Note: Cryoneuromodulation is not the same as cryolipolysis that is used in CoolSculpting.
How it Goes Down
First, the technician uses a little a probe to track the nerves on your forehead. Not like an I’ve-been-abducted-by-aliens probe, but just a simple little metal stick that sits on the top of your skin and sends a signal to find the nerve.
This is important when deciding which nerve treat.
The area is then numbed using a small injection along the nerve line. Next, the handheld Iovera device is applied to the targeted area.
With a push of a button, nitrogen gas is then released into the device close-ended needle-like tip, focusing cold on your nerve, immediately degenerating the nerve connection and freezing the muscle that controls brow, in order to prevent forehead wrinkling and creasing.
Check it out!
Unfortunately the results aren’t permanent, our body’s amazing like that. The moment the nerve is degenerated, it starts to regenerate at 1 to 2mm a day (takes about 4 months).
AND it’s good to know that FCT only affects the axons and myelin sheaths, not the endoneurium or other outer layers, so the architecture of the nerve fiber remains intact and there is no permanent damage.
The treatment takes about 15 minutes and lasts up to 4 months.
Frotox vs Botox
So, to the meat of the matter. Will Iovera be the new Queen Bee in the hive? Iovera makes it pretty clear that it’s goal isn’t to replace neurotoxins like Botox, but to be an alternative for those who cannot, or don’t want to, use Botox. I think that’s incredibly diplomatic, but I can see why. Let’s compare the two.
- Frotox, unlike Botox, is not a toxin that’s injected into your skin. It involves a close-ended needle that filled with highly pressurized liquid nitrous oxide which is never released into the skin.
- Frotox works immediately, whereas Botox can take up to a week before you get a handle on the results. Meaning that you may not get the effect your were expecting and could possibly have to march your butt back to the doc for some more – usually for an extra fee.
- Frotox has the precision to focus on a specific nerve allowing the doctor to control which muscles are effected, in order to give you the most natural look. Botox cannot be so precise.

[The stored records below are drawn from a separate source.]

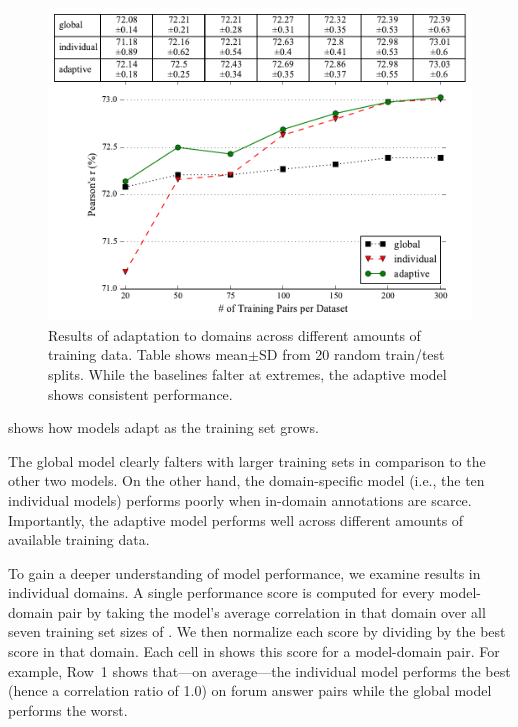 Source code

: \begin{figure}[t]
\centering
\includegraphics[scale=0.47]{2016_naacl_stsdomain/figures/sts_da_results.pdf}
\caption{
	Results of adaptation to \sts{} domains across
	different amounts of training data.
	Table shows mean$\pm$SD from 20 random train/test splits.
    While the baselines falter at extremes,
    the adaptive model shows consistent performance.
}
\label{figure:sts-da-results}
\end{figure}


 shows how models adapt as the training set grows.


The global model clearly falters with larger training sets in
comparison to the other two models.  On the other hand, the
domain-specific model (i.e., the ten individual models) performs
poorly when in-domain annotations are scarce.  Importantly, the
adaptive model performs well across different amounts of available
training data.

To gain a deeper understanding of model performance, we examine results in
individual domains.  A single performance score is computed for every model-domain pair
by taking the model's average correlation in that domain over all seven training set
sizes of .
We then normalize each score by dividing by the best score in that domain.  Each cell
in  shows this score for a
model-domain pair.  For example, Row~1 shows that---on average---the individual
model performs the best (hence a correlation ratio of 1.0) on \qa{} forum answer pairs
while the global model performs the worst.

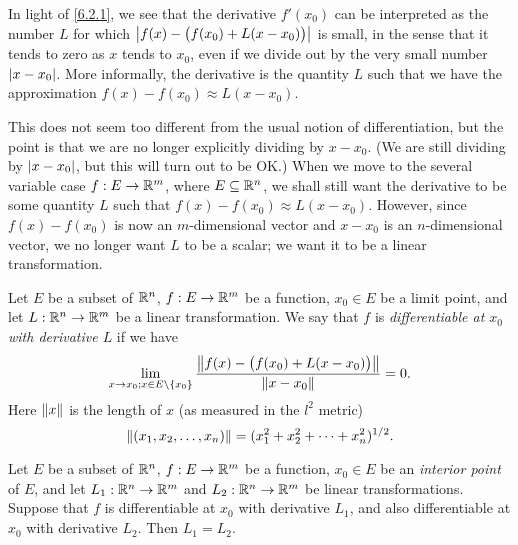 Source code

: \begin{note}
  In light of \cref{6.2.1}, we see that the derivative \(f'(x_0)\) can be interpreted as the number \(L\) for which \(\abs{f(x) - \big(f(x_0) + L(x - x_0)\big)}\) is small, in the sense that it tends to zero as \(x\) tends to \(x_0\), even if we divide out by the very small number \(\abs{x - x_0}\).
  More informally, the derivative is the quantity \(L\) such that we have the approximation \(f(x) - f(x_0) \approx L(x - x_0)\).

  This does not seem too different from the usual notion of differentiation, but the point is that we are no longer explicitly dividing by \(x - x_0\).
  (We are still dividing by \(\abs{x - x_0}\), but this will turn out to be OK.)
  When we move to the several variable case \(f : E \to \R^m\), where \(E \subseteq \R^n\), we shall still want the derivative to be some quantity \(L\) such that \(f(x) - f(x_0) \approx L(x - x_0)\).
  However, since \(f(x) - f(x_0)\) is now an \(m\)-dimensional vector and \(x - x_0\) is an \(n\)-dimensional vector, we no longer want \(L\) to be a scalar;
  we want it to be a linear transformation.
\end{note}

\begin{defn}[Differentiability]\label{6.2.2}
  Let \(E\) be a subset of \(\R^n\), \(f : E \to \R^m\) be a function, \(x_0 \in E\) be a limit point, and let \(L : \R^n \to \R^m\) be a linear transformation.
  We say that \(f\) is \emph{differentiable at \(x_0\) with derivative \(L\)} if we have
  \[
    \lim_{x \to x_0 ; x \in E \setminus \{x_0\}} \dfrac{\norm*{f(x) - \big(f(x_0) + L(x - x_0)\big)}}{\norm*{x - x_0}} = 0.
  \]
  Here \(\norm*{x}\) is the length of \(x\) (as measured in the \(l^2\) metric)
  \[
    \norm*{(x_1, x_2, \dots, x_n)} = (x_1^2 + x_2^2 + \dots + x_n^2)^{1 / 2}.
  \]
\end{defn}

\setcounter{thm}{3}
\begin{lem}\label{6.2.4}
  Let \(E\) be a subset of \(\R^n\), \(f : E \to \R^m\) be a function, \(x_0 \in E\) be an \emph{interior point} of \(E\), and let \(L_1 : \R^n \to \R^m\) and \(L_2 : \R^n \to \R^m\) be linear transformations.
  Suppose that \(f\) is differentiable at \(x_0\) with derivative \(L_1\), and also differentiable at \(x_0\) with derivative \(L_2\).
  Then \(L_1 = L_2\).
\end{lem}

- Frotox lasts up to 4 months no matter how many times you use it. Botox is said to work for 4 to 6 months, but after you’ve been using it for years and years, the effects tend to go away sooner. Truthfully though, Botox has never worked for 6 months on me. Even when I was in my twenties.
- Frotox is only meant for the forehead area, whereas Botox can be used around your crow’s feet, on your jaw, on your little rabbit lines on your nose and even your neck.
- Frotox currently costs the equivalent of $400 in the UK and Canada. Botox on the forehead area usually starts at about $500.
So, I think that Iovera is right. It’s in no position to take over the Botox market, but we shall see after U.S. Clinical Studies, if it is a viable alternative option in the case of forehead maintenance.